» **DATA SUPPLIED**:

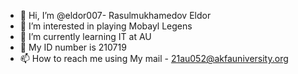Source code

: - 👋 Hi, I’m @eldor007- Rasulmukhamedov Eldor
- 👀 I’m interested in playing Mobayl Legens
- 🌱 I’m currently learning IT at AU
- 💞️ My ID number is 210719
- 📫  How to reach me using My mail - 21au052@akfauniversity.org

<!---
eldor007/eldor007 is a ✨ special ✨ repository because its `README.md` (this file) appears on your GitHub profile.
You can click the Preview link to take a look at your changes.
--->
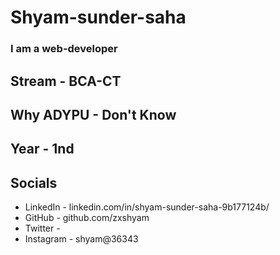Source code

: # Shyam-sunder-saha
### I am a web-developer

## Stream - BCA-CT 
## Why ADYPU - Don't Know 
## Year - 1nd

## Socials
* LinkedIn - linkedin.com/in/shyam-sunder-saha-9b177124b/  
* GitHub -  github.com/zxshyam
* Twitter -  
* Instagram - shyam@36343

» **EXERCISE**:
Return the material word for word. Pictures are not part of the copy.

» **RESULT**:
Source code

: - 👋 Hi, I’m @eldor007- Rasulmukhamedov Eldor
- 👀 I’m interested in playing Mobayl Legens
- 🌱 I’m currently learning IT at AU
- 💞️ My ID number is 210719
- 📫  How to reach me using My mail - 21au052@akfauniversity.org

<!---
eldor007/eldor007 is a ✨ special ✨ repository because its `README.md` (this file) appears on your GitHub profile.
You can click the Preview link to take a look at your changes.
--->
Source code

: # Shyam-sunder-saha
### I am a web-developer

## Stream - BCA-CT 
## Why ADYPU - Don't Know 
## Year - 1nd

## Socials
* LinkedIn - linkedin.com/in/shyam-sunder-saha-9b177124b/  
* GitHub -  github.com/zxshyam
* Twitter -  
* Instagram - shyam@36343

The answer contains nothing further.